Next to zero backward compatibility: most distros insist all software must be recompiled for the current version of a distro.
I can imagine a future scenario as follows: user buys device X, during checkout selects Y as preferred OS. All OSes of note that can run on device X, are included as option.
Selected OS is preconfigured to run on device, using some enterprise scale fully automated system, built atop a vast database of OS versions, drivers, configuration options, device-dependent defaults, etc, etc, going at least 10 years back for popular options.
How this works exactly, is (mostly) irrelevant from user point of view. Might be standardized configurations for some niche OSes (with limited set of supported devices), different flavours of current / popular OSes, components compiled on-demand on server side, cached or not, binaries for every relevant version/OS pulled from database, etc, etc. The point is it's all automated, all options & their combinations are put into a constraint solver of some kind (like advanced package managers of today), and resulting OS image for preloading on device, is generated on demand.

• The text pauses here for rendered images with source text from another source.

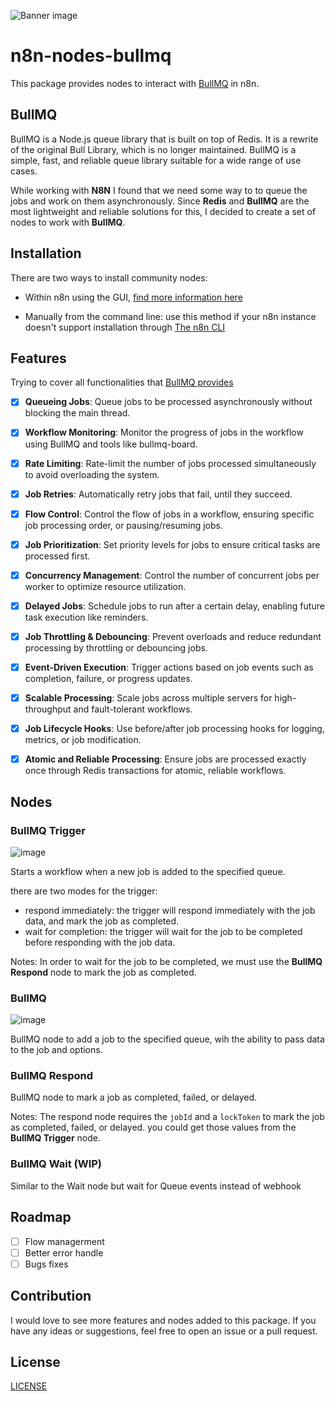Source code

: 
![Banner image](./bullmq-banner.png)

# n8n-nodes-bullmq

This package provides nodes to interact with [BullMQ](https://docs.bullmq.io/) in n8n.

## BullMQ 

BullMQ is a Node.js queue library that is built on top of Redis. It is a rewrite of the original Bull Library, which is no longer maintained. BullMQ is a simple, fast, and reliable queue library suitable for a wide range of use cases.

While working with **N8N** I found that we need some way to to queue the jobs and work on them asynchronously. Since **Redis** and **BullMQ** are the most lightweight and reliable solutions for this, I decided to create a set of nodes to work with **BullMQ**.


## Installation

There are two ways to install community nodes:

- Within n8n using the GUI, [find more information here](https://docs.n8n.io/integrations/community-nodes/installation/gui-install/)


- Manually from the command line: use this method if your n8n instance doesn't support installation through 
 [The n8n CLI](https://docs.n8n.io/integrations/community-nodes/installation/manual-install/)


## Features

Trying to cover all functionalities that [BullMQ provides](https://docs.bullmq.io/patterns/adding-bulks)

- [x] **Queueing Jobs**: Queue jobs to be processed asynchronously without blocking the main thread.
  
- [x] **Workflow Monitoring**: Monitor the progress of jobs in the workflow using BullMQ and tools like bullmq-board.

- [x] **Rate Limiting**: Rate-limit the number of jobs processed simultaneously to avoid overloading the system.

- [x] **Job Retries**: Automatically retry jobs that fail, until they succeed.

- [x] **Flow Control**: Control the flow of jobs in a workflow, ensuring specific job processing order, or pausing/resuming jobs.

- [x] **Job Prioritization**: Set priority levels for jobs to ensure critical tasks are processed first.

- [x] **Concurrency Management**: Control the number of concurrent jobs per worker to optimize resource utilization.

- [x] **Delayed Jobs**: Schedule jobs to run after a certain delay, enabling future task execution like reminders.

- [x] **Job Throttling & Debouncing**: Prevent overloads and reduce redundant processing by throttling or debouncing jobs.

- [x] **Event-Driven Execution**: Trigger actions based on job events such as completion, failure, or progress updates.

- [x] **Scalable Processing**: Scale jobs across multiple servers for high-throughput and fault-tolerant workflows.

- [x] **Job Lifecycle Hooks**: Use before/after job processing hooks for logging, metrics, or job modification.

- [x] **Atomic and Reliable Processing**: Ensure jobs are processed exactly once through Redis transactions for atomic, reliable workflows.

## Nodes

### BullMQ Trigger

![image](https://github.com/user-attachments/assets/7781e79c-618c-4f87-8da8-0446447c9fbc)


Starts a workflow when a new job is added to the specified queue.

there are two modes for the trigger:
- respond immediately: the trigger will respond immediately with the job data, and mark the job as completed.
- wait for completion: the trigger will wait for the job to be completed before responding with the job data.

Notes: In order to wait for the job to be completed, we must use the **BullMQ Respond** node to mark the job as completed.

### BullMQ 

![image](https://github.com/user-attachments/assets/9d1ab343-d325-45ec-9ca4-83566df70984)


BullMQ node to add a job to the specified queue, wih the ability to pass data to the job and options.

### BullMQ Respond

BullMQ node to mark a job as completed, failed, or delayed.

Notes: The respond node requires the `jobId` and a `lockToken` to mark the job as completed, failed, or delayed. you could get those values from the **BullMQ Trigger** node.

### BullMQ Wait (WIP)

Similar to the Wait node but wait for Queue events instead of webhook

## Roadmap

- [ ] Flow managerment
- [ ] Better error handle
- [ ] Bugs fixes

## Contribution

I would love to see more features and nodes added to this package. If you have any ideas or suggestions, feel free to open an issue or a pull request.

## License

[LICENSE](./LICENSE)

Upon receiving device, user browses through a Play Store like environment, or even a souped up start menu with 100k+ entries most of which are greyed out, some present pricing options, caveats, user reviews, etc. Payment options are mostly automated, a configuration setting or 2-second "I'm okay with that!" away.
Upon selecting a (greyed out) app, server is contacted. Informs OS what VM or emulator to set up, what libraries & compatibility layers to install, what settings to apply, etc. Again: fully automated. App binary, game data etc is pulled from database or generated on-the-fly in same fashion as OS image used to preload device.
There may be community maintained versions of this "enterprise scale, database backed system". There will be commercial ones. Some may be run as a Netflix style service. Some apps may run server side, streaming to user device. Or be browser based using tech like WebAssembly. But for the vast majority of users, it's irrelevant to the point of "buy device, select preload option, and run apps".
Most pieces are already in place: a vast selection of (binary) apps & OSes including open source ones. Emulators, virtual machines, compatibility layers, binary code translators, Snap, Flatpak, etc etc. Figuring out which combination of options could be used = constraint solving. The state of the art in that has advanced considerably. Automated build farms and networks of download mirrors or other content distribution systems, are in place & actively used.
Yeah I know this is just a vision, and some puzzle pieces are missing. But one can hardly deny that in software land, there is some degree of convergence going on. Major OS choices these days are Windows, Mac, Android or Linux. All offering a comparable feature set, with considerable cross-polination in terms of software libraries, GUI features, and hardware support. Making it (almost) possible to run any popular application software on any popular OS. Not to mention AI powered 'coding bots' that -in near future- may plug some of the holes.
So the answer to question raised in the article: in practice, it is less & less relevant. Pick a set of apps, pick OS, pick device supporting that, download & enjoy.